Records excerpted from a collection

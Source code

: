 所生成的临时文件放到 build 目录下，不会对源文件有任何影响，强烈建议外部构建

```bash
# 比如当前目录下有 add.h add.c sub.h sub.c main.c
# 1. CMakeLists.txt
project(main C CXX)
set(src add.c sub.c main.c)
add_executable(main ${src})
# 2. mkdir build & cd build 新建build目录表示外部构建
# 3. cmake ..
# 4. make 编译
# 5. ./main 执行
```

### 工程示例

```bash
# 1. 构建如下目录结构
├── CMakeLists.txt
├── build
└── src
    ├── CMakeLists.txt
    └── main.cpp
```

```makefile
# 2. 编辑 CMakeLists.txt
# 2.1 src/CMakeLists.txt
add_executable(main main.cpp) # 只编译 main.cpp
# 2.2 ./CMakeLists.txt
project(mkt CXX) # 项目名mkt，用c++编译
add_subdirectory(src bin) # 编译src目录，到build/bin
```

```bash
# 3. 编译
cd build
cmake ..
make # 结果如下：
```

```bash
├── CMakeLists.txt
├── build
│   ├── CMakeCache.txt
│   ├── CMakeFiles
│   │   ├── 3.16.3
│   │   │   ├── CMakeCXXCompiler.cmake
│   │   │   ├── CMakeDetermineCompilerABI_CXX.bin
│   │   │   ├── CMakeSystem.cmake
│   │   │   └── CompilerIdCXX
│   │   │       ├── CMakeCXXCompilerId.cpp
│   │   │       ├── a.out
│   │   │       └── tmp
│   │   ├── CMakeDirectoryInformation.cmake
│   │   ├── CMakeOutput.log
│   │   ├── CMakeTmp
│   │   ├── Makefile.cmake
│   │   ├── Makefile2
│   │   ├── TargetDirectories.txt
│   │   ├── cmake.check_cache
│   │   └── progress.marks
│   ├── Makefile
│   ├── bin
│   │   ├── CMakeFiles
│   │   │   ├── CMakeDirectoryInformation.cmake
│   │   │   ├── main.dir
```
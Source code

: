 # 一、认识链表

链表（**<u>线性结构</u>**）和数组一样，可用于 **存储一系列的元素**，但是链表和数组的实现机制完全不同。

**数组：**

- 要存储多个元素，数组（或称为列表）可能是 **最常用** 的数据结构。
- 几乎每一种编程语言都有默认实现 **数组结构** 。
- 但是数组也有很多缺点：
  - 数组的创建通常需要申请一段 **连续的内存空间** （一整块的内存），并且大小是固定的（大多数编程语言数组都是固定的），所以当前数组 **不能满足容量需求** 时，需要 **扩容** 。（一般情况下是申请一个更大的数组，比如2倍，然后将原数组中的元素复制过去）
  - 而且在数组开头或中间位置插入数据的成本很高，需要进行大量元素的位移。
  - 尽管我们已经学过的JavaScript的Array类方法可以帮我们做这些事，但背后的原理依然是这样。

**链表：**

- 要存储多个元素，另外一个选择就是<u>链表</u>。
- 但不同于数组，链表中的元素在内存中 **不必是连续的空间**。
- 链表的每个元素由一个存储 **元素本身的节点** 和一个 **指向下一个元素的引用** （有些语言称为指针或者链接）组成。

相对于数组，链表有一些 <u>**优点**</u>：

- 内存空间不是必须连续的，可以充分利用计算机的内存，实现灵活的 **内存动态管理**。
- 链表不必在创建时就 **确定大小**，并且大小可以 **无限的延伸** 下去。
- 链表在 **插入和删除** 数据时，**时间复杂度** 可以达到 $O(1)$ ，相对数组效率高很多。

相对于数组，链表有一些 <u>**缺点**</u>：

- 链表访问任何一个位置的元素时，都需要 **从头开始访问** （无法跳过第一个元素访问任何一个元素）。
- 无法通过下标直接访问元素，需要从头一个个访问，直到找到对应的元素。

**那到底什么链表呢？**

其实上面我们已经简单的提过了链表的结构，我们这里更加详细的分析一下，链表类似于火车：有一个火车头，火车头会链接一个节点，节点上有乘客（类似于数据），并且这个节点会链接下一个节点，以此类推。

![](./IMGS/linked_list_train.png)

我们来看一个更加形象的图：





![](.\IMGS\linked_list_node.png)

**Task description:**
Going through the records above line by line, count those that hold the word "CMakeDirectoryInformation", and answer with the number only.

**Completed task:**
2